Au contraire — it was often the other way around. During my horrible gulag youth I was occasionally victimized by bullies, both in fraternal and official realms. I was a provocateur, true, but the social punishment measures were brutal, even fiendish.
“Hardly a bully,” I replied. “I frequently felt alone and isolated and picked on. Mainly starting in my teens. Not always but often among rancid, herd-instinct groups in junior high and senior high (i.e., mainly in toxic New Jersey, hardly at all in Fairfield County).
“I consequently withdrew to some extent.
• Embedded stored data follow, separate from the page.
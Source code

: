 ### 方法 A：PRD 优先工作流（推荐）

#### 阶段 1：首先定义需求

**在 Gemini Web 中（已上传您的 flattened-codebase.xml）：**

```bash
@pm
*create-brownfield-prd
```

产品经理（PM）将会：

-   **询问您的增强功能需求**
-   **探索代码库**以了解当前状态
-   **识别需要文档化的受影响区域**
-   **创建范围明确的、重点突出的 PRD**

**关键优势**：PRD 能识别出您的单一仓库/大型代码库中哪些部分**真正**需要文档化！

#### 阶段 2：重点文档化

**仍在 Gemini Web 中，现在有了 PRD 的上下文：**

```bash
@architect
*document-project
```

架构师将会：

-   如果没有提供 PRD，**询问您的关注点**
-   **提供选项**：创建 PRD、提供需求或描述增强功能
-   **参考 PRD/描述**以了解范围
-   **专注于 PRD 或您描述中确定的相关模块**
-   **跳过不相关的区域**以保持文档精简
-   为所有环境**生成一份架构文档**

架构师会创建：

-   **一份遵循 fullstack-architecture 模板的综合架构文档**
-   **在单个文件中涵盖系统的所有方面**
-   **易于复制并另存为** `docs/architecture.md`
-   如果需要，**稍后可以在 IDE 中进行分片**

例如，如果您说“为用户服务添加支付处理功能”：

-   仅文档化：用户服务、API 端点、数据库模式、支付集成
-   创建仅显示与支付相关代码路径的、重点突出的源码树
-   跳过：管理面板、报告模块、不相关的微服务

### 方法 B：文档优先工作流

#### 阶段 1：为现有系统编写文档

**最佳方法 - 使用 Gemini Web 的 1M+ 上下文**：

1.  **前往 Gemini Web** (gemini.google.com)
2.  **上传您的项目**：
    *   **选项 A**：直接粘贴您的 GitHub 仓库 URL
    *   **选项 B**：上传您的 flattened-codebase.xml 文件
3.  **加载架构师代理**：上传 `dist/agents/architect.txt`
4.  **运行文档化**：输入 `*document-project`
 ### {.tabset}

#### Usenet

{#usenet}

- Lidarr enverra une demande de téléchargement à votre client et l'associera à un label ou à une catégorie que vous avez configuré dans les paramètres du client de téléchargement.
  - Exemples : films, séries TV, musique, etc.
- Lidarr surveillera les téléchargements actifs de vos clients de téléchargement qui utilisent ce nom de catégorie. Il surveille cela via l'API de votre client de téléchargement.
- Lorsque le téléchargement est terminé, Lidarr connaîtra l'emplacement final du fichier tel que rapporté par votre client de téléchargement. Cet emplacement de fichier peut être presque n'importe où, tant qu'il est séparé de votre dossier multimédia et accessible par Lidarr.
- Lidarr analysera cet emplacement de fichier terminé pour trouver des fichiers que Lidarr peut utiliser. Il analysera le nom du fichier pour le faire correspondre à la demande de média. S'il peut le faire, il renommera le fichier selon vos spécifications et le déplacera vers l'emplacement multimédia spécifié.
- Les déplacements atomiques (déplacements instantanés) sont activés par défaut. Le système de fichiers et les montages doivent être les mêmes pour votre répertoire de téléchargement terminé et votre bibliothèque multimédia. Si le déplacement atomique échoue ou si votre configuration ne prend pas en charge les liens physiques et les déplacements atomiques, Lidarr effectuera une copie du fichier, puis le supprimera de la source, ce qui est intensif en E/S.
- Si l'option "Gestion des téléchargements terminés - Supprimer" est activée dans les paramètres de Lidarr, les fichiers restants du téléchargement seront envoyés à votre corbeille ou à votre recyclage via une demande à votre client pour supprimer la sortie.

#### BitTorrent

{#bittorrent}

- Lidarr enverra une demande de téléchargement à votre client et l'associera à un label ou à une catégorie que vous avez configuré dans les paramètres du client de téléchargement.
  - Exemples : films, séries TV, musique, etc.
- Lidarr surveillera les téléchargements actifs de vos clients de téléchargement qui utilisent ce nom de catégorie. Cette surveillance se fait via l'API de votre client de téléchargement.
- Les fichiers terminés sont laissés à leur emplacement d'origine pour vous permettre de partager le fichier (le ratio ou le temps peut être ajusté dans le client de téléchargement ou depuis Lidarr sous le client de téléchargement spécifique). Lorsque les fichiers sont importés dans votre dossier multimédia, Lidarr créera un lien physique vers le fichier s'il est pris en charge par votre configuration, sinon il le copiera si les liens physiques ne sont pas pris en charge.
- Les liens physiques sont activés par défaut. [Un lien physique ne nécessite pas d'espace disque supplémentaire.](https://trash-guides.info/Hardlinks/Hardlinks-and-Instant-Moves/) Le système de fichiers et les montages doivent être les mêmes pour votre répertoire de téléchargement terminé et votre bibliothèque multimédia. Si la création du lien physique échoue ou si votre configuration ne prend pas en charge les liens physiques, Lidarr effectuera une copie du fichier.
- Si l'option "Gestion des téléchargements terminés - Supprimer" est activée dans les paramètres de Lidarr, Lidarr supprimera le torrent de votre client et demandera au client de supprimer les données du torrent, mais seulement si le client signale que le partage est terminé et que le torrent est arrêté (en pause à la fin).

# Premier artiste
I felt much more attached to movies and TV shows than to real life, which struck me as characterized by tiresome duty and drudgery and regulated boredom with very little in the way of discovery and adventure or, as Jim Morrison put it, “true sailing”.
And yet I had a perverse streak from an early age, rarely adhering to the straight and narrow. An instinctive oddball contrarian thing. Perhaps on some level an anarchist instinct, but more simply a healthy anti- authoritarian urge.
The first long word I learned to spell was anti–disestablishmentarianism.
Example: My Cub Scout group was hand painting fake-leather folders for personal diaries — we were simply supposed to try our hand at stylized caligraphy with the word “DIARY”’ front and center plus our names and birthdates at the bottom. I wrote the word “DAIRY” because I found it amusing.
I’m still pushing back against the bullies, except now they’re mainly from the ranks of Millennials and Zoomers.